Polio was last seen in Australia in the 1970s but many people who contracted polio then, have later in life developed post-polio syndrome (PPS). In fact, it often strikes decades after the polio illness.
PPS is a viral infection affecting the nervous system of up to 50% of survivors of polio. The exact cause of PPS is unknown but it is often explained in terms of degenerating neurons (nerve cells).
There is not a specific test for PPS but common symptoms may include:
- new muscle weakness
- muscle and joint pain
Although PPS is rarely life threatening, any osteoporosis and muscle weakness can lead to falls causing further complications.
PPS is often treated by encouraging paced physical activity, intended to slow the deteriorating muscles. Physios can prescribe exercises which help to build stamina but don’t over-tax muscles leading to exhaustion. Mobility aids may also be useful for conserving energy. A number of medications have been trialled with little clear benefit, although, some anti-inflammatory medications may help to relieve symptoms. The National Institute of Neurological Disorders and Strokes reports future treatments focusing on nerve regrowth may prove beneficial.

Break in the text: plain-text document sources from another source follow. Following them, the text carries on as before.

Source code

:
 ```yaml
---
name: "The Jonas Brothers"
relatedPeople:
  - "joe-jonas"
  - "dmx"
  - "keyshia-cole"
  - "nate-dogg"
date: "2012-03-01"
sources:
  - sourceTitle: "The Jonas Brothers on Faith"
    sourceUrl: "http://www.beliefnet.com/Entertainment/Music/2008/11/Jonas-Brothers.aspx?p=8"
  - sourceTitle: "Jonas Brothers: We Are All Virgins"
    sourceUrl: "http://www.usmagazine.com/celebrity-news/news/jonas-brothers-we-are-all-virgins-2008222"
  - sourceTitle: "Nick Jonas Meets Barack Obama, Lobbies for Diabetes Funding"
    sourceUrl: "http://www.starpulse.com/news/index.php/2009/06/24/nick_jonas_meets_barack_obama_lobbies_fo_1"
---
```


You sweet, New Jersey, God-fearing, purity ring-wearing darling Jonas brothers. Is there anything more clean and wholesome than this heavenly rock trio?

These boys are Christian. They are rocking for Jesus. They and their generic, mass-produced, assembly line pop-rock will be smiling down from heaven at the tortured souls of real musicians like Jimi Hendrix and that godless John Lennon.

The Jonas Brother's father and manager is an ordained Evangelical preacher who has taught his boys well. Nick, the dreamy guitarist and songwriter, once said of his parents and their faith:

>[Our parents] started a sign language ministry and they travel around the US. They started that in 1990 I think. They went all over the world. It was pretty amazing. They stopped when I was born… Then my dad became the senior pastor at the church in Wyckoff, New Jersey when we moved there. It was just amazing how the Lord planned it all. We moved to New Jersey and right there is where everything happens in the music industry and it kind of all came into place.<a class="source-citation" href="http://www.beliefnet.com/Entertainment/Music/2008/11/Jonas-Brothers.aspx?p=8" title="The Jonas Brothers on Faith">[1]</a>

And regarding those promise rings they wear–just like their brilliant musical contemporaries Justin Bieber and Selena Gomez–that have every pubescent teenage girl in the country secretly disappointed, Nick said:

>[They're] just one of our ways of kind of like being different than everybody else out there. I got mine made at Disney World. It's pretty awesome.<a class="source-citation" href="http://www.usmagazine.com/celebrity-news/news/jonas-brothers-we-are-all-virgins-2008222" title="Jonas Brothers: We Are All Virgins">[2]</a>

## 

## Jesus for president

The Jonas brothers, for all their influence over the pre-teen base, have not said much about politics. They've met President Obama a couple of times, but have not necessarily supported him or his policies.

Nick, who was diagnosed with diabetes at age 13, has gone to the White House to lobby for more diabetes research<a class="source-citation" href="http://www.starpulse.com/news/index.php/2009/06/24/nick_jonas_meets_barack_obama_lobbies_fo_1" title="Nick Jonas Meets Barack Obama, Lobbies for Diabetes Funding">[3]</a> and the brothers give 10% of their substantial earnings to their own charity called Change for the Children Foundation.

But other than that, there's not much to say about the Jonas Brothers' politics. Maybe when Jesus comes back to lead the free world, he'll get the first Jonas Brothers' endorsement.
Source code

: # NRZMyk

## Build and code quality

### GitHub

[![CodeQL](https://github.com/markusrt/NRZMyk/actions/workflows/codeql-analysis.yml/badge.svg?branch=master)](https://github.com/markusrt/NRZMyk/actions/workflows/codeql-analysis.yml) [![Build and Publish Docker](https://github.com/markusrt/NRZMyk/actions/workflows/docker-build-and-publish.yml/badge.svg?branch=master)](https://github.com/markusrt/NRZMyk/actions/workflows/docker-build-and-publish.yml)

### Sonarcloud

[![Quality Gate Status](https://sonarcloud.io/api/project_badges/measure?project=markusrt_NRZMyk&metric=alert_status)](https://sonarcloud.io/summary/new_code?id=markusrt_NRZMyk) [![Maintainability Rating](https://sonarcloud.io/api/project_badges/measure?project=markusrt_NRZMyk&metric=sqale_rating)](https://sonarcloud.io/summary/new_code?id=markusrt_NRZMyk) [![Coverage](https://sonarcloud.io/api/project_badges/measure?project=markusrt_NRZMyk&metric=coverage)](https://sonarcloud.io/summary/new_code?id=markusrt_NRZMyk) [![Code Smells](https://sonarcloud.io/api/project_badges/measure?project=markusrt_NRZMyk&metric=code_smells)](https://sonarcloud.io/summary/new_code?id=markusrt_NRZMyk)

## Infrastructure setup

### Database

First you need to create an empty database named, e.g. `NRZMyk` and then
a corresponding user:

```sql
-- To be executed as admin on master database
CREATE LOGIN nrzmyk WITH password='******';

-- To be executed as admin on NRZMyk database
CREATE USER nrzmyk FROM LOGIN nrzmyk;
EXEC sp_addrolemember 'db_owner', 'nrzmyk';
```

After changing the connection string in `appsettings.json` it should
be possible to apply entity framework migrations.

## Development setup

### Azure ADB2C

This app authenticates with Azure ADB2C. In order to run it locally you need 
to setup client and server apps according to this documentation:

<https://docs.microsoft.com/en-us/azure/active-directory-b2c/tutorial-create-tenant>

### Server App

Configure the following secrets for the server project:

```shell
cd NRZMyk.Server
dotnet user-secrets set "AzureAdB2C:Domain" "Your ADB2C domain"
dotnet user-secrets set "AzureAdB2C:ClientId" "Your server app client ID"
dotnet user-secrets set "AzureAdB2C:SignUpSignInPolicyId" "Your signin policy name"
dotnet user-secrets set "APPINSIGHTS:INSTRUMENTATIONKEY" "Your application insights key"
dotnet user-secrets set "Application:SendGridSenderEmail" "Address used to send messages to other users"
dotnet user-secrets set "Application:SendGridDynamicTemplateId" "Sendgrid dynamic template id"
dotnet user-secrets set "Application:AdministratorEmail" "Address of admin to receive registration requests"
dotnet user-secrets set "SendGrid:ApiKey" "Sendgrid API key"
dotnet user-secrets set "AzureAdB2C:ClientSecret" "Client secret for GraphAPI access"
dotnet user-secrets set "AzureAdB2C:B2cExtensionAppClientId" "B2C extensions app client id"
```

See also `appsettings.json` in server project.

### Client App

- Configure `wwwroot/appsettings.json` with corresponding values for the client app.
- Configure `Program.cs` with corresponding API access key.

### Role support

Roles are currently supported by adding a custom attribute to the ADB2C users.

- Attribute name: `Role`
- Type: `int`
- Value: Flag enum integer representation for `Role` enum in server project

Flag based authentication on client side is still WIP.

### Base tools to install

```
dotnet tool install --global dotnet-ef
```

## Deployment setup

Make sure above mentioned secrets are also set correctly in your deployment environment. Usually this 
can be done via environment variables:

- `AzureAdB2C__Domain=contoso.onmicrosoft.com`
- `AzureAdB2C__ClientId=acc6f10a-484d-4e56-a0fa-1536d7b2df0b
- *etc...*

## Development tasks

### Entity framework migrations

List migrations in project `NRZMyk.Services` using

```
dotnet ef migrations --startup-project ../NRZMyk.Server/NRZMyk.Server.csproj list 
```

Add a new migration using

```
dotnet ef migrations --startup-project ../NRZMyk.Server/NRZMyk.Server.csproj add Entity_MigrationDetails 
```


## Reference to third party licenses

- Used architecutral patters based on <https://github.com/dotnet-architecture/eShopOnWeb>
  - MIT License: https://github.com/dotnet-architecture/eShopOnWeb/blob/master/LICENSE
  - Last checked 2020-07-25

Currently there is no medical intervention preventing PPS, however, self-management techniques such as learning about PPS, a balanced diet, weight management, paced physical activity and participation in support groups are shown to increase quality of life . For a list of PPS support groups contact Polio Australia, access the website here or Spinal Injuries Association, free call: 1800 810 513, you can access their website here.
Australia has eradicated polio but the risk remains as this highly infectious disease is still endemic to Afghanistan, India, Nigeria and Pakistan. Ensuring the current polio vaccine coverage remains the best defence for all.